Workplace temperature

It is inevitable that the rising outdoor temperature will have an impact on workplace temperature, creating a hot, stuffy and uncomfortable environment for employees, particularly where no air conditioning facilities exist. Regulation 7 of the Workplace (Health, Safety and Welfare) Regulations 1992 (SI 1992/3004) requires that the temperature in all workplaces inside buildings is reasonable, but no upper temperature limit is specified.

Regardless of the lack of specific legal restrictions on maximum workplace temperatures, it is likely that employees' effectiveness at work will be impaired if they are too warm. In the interests of maintaining productivity and good employee relations, it is in employers' interests to take steps to alleviate the problem. Measures that employers can take include ensuring that window blinds are working correctly, providing fans, giving regular breaks for cold drinks, and being flexible about dress codes and working hours.

There is guidance on thermal comfort at work on the Health and Safety Executive website, which offers advice to employers and employees on achieving thermal comfort in the workplace. It is recognised that thermal comfort is more than just a question of room temperature, and other environmental and personal factors may have an impact.
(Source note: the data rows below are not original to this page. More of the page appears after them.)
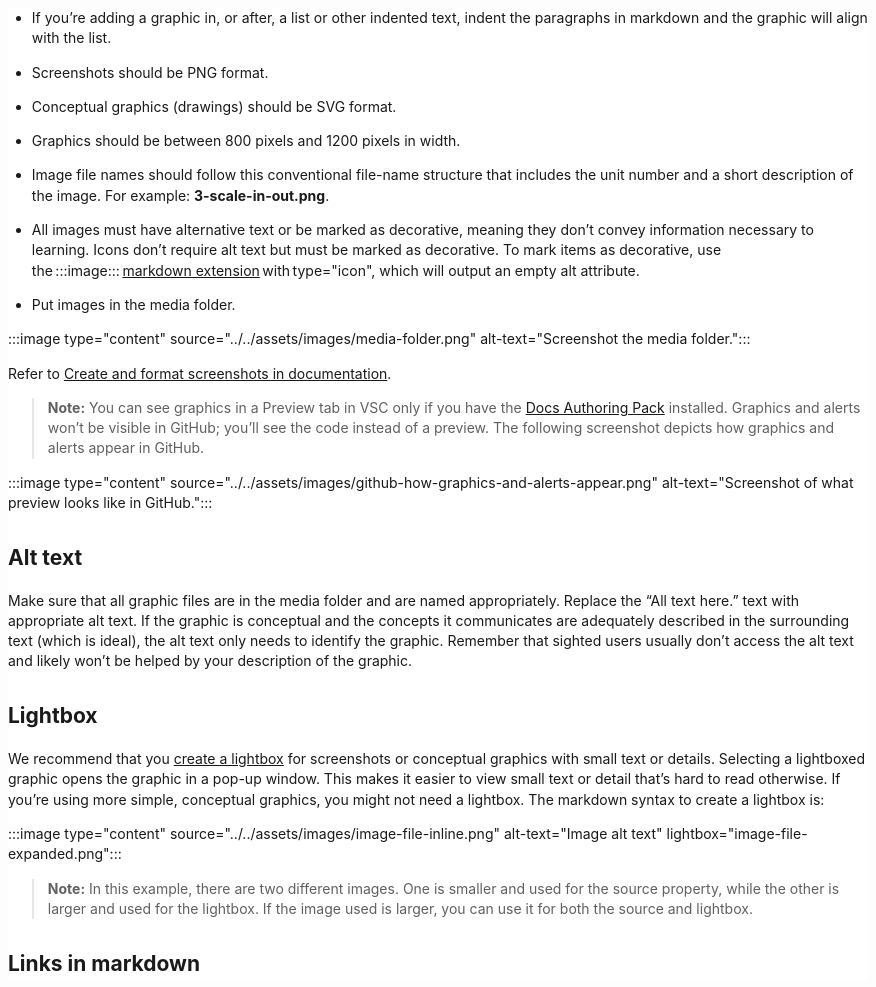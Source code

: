 - If you’re adding a graphic in, or after, a list or other indented text, indent the paragraphs in markdown and the graphic will align with the list. 
- Screenshots should be PNG format. 
- Conceptual graphics (drawings) should be SVG format.

- Graphics should be between 800 pixels and 1200 pixels in width.
- Image file names should follow this conventional file-name structure that includes the unit number and a short description of the image. For example: **3-scale-in-out.png**.
- All images must have alternative text or be marked as decorative, meaning they don’t convey information necessary to learning. Icons don’t require alt text but must be marked as decorative. To mark items as decorative, use the :::image::: [markdown extension](https://review.docs.microsoft.com/en-us/help/contribute/markdown-reference#images) with type="icon", which will output an empty alt attribute. 
- Put images in the media folder.

:::image type="content" source="../../assets/images/media-folder.png" alt-text="Screenshot the media folder.":::

Refer to [Create and format screenshots in documentation](https://review.docs.microsoft.com/en-us/help/contribute/contribute-how-to-create-screenshot?toc=/help/learn/toc.json&bc=/help/learn/breadcrumb/toc.json&branch=main).

>**Note:** You can see graphics in a Preview tab in VSC only if you have the [Docs Authoring Pack](https://review.docs.microsoft.com/en-us/learn-docs/docs/install-authoring-tools) installed. Graphics and alerts won’t be visible in GitHub; you’ll see the code instead of a preview. The following screenshot depicts how graphics and alerts appear in GitHub.

:::image type="content" source="../../assets/images/github-how-graphics-and-alerts-appear.png" alt-text="Screenshot of what preview looks like in GitHub.":::

## Alt text

Make sure that all graphic files are in the media folder and are named appropriately. Replace the “All text here.” text with appropriate alt text. If the graphic is conceptual and the concepts it communicates are adequately described in the surrounding text (which is ideal), the alt text only needs to identify the graphic. Remember that sighted users usually don’t access the alt text and likely won’t be helped by your description of the graphic.

## Lightbox

We recommend that you [create a lightbox](https://review.docs.microsoft.com/en-us/help/contribute/contribute-how-to-use-lightboxes) for screenshots or conceptual graphics with small text or details. Selecting a lightboxed graphic opens the graphic in a pop-up window. This makes it easier to view small text or detail that’s hard to read otherwise. If you’re using more simple, conceptual graphics, you might not need a lightbox. The markdown syntax to create a lightbox is: 

\:::image type="content" source="../../assets/images/image-file-inline.png" alt-text="Image alt text" lightbox="image-file-expanded.png":::

>**Note:** In this example, there are two different images. One is smaller and used for the source property, while the other is larger and used for the lightbox. If the image used is larger, you can use it for both the source and lightbox. 

## Links in markdown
Employers should take complaints about workplace temperature seriously and investigate further. The extent of the problem may be indicated by the number of employees who have complained. Employers should monitor thermal conditions and carry out risk assessments as appropriate. Some employees may be more vulnerable than others to the effects of heat, and employers will need to take steps to alleviate the problem, possibly by changing working practices.

Whether or not disciplinary action may be taken against an employee who refuses to work due to the workplace temperature will depend on the circumstances. Employees are protected against dismissal and detrimental treatment where, in circumstances of danger that they reasonably believe to be serious and imminent, they take steps to protect themselves, or leave or propose to leave the workplace. Therefore an employer that takes action against an employee who refuses to work due to the workplace temperature may have to defend its actions in an employment tribunal. (See Employees subjected to detriment short of dismissal and Dismissed employees in the Employment implications section of the XpertHR employment law manual for more details.)

Dress codes

As mentioned above, employers may choose to be flexible about dress codes during periods of hot weather. However, hot weather sometimes leads to employees adopting an over-relaxed attitude to their employer's dress code, regardless of whether or not the employer has announced temporary changes to the requirements of the code. Employers that wish to impose a dress code, regardless of the workplace temperature, need to ensure that they do so in a fair and non-discriminatory way. It is sometimes perceived that dress codes are applied more rigorously to male employees than female employees, particularly during the summer months. Employers that allow female employees to attend work in sandals and sleeveless tops, but insist that male employees wear suits and ties, may be vulnerable to sex discrimination claims. Employers need to ensure that their dress code is fair, and applied and enforced equally across the workforce. Employers also need to be sensitive to health and disability considerations, for example allergies and other conditions that may be aggravated by heat and that may make it difficult for some employees to comply with the dress code during hot weather.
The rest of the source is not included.